The more general solution is to tell the sample about the constraint (which is easy enough to do in rstan
by coding a Stan model ourselves):
library(rstan)
scode = "
data {
int n;
int<lower=0, upper=1> y[n];
real x1[n];
real x2[n];
}
parameters {
real<lower=0> beta[2];
}
model {
beta ~ uniform(0,10);
for (record in 1:n){
y[record] ~ binomial_logit(1, beta[1]*x1[record] + beta[2]+x2[record]);
}
}
"
smodel = stan_model(model_code = scode)
sfit = sampling(object = smodel,
data=list(n=dim(mydata)[1], y=mydata$y, x1=mydata$x1, x2=mydata$x2))
summary(sfit)$summary
Note that this is rather inefficiently coded (the loop over records and not using a matrix of covariates so that we can just do matrix multiplication to get the "xbeta"s).
mean se_mean sd 2.5% 25% 50% 75% 97.5% n_eff Rhat
beta[1] 1.166326 0.012648042 0.5134742 0.215388737 0.80786712 1.12813511 1.5047327 2.2471028 1648.1265 1.001271
beta[2] 0.122852 0.002284301 0.1072845 0.004358814 0.04249053 0.09305318 0.1763618 0.4019377 2205.8067 1.002139
lp__ -33.951458 0.041777118 1.1712864 -37.180331160 -34.42739042 -33.57252903 -33.1131970 -32.8095330 786.0483 1.004368
General minimization tools such as PyTorch
If you don't mind not having credible intervals/standard errors, then using any generic minimization tool and defining a suitable averaging function works.
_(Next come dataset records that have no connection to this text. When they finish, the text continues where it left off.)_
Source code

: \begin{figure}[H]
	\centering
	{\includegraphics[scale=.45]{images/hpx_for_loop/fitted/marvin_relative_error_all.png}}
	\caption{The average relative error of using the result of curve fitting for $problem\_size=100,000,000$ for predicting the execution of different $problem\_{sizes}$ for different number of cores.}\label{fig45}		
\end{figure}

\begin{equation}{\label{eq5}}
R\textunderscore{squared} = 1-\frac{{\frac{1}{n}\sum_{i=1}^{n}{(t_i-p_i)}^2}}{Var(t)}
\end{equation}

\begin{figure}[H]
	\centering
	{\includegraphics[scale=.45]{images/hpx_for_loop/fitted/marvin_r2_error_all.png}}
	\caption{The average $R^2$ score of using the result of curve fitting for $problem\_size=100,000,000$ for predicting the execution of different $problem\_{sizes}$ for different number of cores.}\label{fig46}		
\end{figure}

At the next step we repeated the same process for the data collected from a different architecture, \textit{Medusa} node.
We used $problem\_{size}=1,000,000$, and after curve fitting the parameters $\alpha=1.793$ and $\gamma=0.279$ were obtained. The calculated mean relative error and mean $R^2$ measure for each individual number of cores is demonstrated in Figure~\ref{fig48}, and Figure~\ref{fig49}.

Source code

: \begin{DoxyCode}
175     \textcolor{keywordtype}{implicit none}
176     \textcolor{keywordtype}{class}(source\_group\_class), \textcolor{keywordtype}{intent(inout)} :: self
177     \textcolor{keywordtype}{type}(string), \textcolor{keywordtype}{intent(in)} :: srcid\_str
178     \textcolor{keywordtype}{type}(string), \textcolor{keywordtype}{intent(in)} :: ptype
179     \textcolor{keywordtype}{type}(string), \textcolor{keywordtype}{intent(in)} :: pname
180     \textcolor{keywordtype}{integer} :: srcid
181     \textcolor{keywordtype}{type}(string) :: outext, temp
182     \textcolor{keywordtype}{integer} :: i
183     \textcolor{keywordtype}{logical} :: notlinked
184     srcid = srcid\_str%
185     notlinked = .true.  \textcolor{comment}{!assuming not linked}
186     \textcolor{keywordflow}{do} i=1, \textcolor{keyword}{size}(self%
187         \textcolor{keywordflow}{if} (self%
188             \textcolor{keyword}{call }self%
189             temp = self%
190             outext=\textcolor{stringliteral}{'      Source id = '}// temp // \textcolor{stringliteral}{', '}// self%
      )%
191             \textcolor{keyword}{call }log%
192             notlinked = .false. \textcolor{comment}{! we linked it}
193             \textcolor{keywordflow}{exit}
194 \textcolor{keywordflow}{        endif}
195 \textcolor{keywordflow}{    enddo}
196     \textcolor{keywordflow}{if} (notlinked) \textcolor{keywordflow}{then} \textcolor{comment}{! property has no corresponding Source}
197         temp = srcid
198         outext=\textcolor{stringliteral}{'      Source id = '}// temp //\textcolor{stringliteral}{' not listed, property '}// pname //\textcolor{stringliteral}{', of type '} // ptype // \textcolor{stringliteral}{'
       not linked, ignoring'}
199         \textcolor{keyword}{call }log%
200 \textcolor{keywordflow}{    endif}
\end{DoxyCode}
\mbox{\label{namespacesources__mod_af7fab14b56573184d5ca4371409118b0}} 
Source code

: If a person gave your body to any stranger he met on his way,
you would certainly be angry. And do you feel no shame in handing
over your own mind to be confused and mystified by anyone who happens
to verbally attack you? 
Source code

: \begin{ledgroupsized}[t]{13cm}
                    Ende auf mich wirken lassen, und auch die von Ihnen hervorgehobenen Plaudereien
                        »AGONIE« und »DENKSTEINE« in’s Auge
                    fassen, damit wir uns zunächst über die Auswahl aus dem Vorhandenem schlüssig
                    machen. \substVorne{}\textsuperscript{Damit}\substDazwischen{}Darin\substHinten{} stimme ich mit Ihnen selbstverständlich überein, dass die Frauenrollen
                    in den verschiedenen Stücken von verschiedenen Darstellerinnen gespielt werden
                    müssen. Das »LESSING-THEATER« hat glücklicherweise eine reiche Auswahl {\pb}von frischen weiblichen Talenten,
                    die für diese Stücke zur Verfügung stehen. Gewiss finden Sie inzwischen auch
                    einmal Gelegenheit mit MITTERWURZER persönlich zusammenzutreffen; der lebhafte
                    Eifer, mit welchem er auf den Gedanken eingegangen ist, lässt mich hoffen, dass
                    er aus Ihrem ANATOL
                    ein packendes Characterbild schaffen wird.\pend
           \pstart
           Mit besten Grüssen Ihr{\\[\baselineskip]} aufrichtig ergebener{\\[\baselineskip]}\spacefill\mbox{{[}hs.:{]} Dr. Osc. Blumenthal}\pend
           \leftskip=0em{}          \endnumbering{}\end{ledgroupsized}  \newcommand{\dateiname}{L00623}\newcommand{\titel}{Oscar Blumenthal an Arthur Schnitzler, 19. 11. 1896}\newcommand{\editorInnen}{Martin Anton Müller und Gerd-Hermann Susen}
E.g. you can use a tool like PyTorch like this, if you want no intercept term and not just positivity, but also a sum-to-zero constraint:
class MyAverager(nn.Module):
def __init__(self, n_models, n_targets):
super(MyAverager, self).__init__()
self.betas = nn.Parameter(torch.randn(size=(n_models, n_targets)))
self.softmax = nn.Softmax(dim=0)
def forward(self, inputs):
# Assume input tensors indexed as sample, model, target
# self.betas for weights indexed as model, target
wgts = self.softmax(self.betas)
x = torch.mul(inputs, wgts).sum(dim=1)
return x
And like this if you only want the positive coefficients (but no sum-to-zero constraint) and no intercept:
class MyAverager(nn.Module):
def __init__(self, n_models, n_targets):
super(MyAverager, self).__init__()
self.betas = nn.Parameter(torch.randn(size=(n_models, n_targets)))
def forward(self, inputs):
# Assume input tensors indexed as sample, model, target
# self.betas for weights indexed as model, target
wgts = torch.exp(self.betas)
x = torch.mul(inputs, wgts).sum(dim=1)
return x
Obviously, there's nothing unique about PyTorch that enables this and you can just as easily do this with Keras / TensorFlow, or if you are not a Python user with the corresponding R (or whatever else you are using) packages.